Nephasoma rimicola is a marine invertebrate belonging to the phylum Sipuncula, the peanut worms. This worm occurs in the northeastern Atlantic Ocean.

==Description==
Nephasoma rimicola grows to a maximum length of about 6 cm. Like all peanut worms it has a cylindrical trunk and a narrower, retractable anterior section known as the introvert. The mouth is at the end of the introvert which can be extended to feed or retracted into the body at other times. In this species the trunk is about three times as long as it is wide with the introvert being a similar length. The introvert is retracted by a single, ventral pair of retractor muscles. Near its tip, the introvert has many hook-like spines arranged in six to ten rings, and the mouth is surrounded by well-formed tentacles; there are eight of these in juveniles but more develop as the worm grows, with sixteen being present in most adults and twenty in the largest individuals. The rings of hooked spines and the well-developed tentacles help to distinguish this species from the usually much smaller Nephasoma minutum which occupies similar habitats.

==Distribution==
Nephasoma rimicola occurs in the northeastern Atlantic Ocean. It has been found in northern Spain and in several shallow water locations around the British Isles, including west of the Isle of Wight, the estuary of the River Exe in north Devon and Milford Haven in south Pembrokeshire where it inhabits crevices in the rock.

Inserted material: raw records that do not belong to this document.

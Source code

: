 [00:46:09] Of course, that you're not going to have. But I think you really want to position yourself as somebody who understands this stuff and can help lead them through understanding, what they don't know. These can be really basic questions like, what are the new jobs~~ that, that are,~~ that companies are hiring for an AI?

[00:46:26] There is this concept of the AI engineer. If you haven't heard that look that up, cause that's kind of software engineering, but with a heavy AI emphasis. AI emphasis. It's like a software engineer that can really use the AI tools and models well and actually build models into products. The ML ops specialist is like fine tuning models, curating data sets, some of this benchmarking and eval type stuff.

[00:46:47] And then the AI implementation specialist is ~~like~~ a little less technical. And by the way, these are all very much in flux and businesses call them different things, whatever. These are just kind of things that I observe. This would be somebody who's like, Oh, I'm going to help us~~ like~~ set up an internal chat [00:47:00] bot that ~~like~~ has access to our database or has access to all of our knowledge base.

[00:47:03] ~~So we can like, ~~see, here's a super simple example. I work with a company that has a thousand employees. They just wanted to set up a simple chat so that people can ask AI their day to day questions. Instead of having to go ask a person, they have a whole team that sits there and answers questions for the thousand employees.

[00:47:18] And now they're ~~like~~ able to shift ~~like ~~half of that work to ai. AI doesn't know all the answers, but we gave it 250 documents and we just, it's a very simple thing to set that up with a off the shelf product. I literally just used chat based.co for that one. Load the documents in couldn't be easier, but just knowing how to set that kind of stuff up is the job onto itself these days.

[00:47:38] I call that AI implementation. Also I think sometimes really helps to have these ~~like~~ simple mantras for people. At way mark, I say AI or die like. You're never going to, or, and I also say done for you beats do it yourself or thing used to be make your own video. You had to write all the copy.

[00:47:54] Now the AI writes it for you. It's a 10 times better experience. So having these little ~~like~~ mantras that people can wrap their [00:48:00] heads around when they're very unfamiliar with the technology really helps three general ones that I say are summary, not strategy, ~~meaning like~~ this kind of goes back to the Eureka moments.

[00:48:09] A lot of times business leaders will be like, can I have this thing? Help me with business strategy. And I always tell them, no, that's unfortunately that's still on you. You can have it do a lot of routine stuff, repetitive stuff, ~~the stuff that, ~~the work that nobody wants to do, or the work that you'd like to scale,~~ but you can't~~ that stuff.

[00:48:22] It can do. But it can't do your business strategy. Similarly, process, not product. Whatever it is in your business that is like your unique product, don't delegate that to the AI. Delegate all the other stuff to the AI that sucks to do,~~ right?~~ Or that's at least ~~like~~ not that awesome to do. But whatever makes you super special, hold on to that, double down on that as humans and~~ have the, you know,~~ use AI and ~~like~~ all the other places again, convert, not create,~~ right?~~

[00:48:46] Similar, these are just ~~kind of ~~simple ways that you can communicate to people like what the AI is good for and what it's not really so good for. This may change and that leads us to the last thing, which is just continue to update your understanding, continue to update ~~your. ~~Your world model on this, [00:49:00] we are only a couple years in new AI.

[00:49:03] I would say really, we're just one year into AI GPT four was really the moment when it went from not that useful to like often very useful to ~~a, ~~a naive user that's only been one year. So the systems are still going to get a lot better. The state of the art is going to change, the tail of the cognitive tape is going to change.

It also occurs off the coast of southern Spain in deeper water, between 350 and 720 m.

==Ecology==
Peanut worms are detritivores. The introvert is extended along the surface of the substrate and organic particles are gathered by the oral tentacles and moved to the mouth when the introvert is drawn in. The gut is long and J-shaped, with the anus on the dorsal surface of the front end of the trunk. The introvert is normally kept retracted except when the worm is feeding.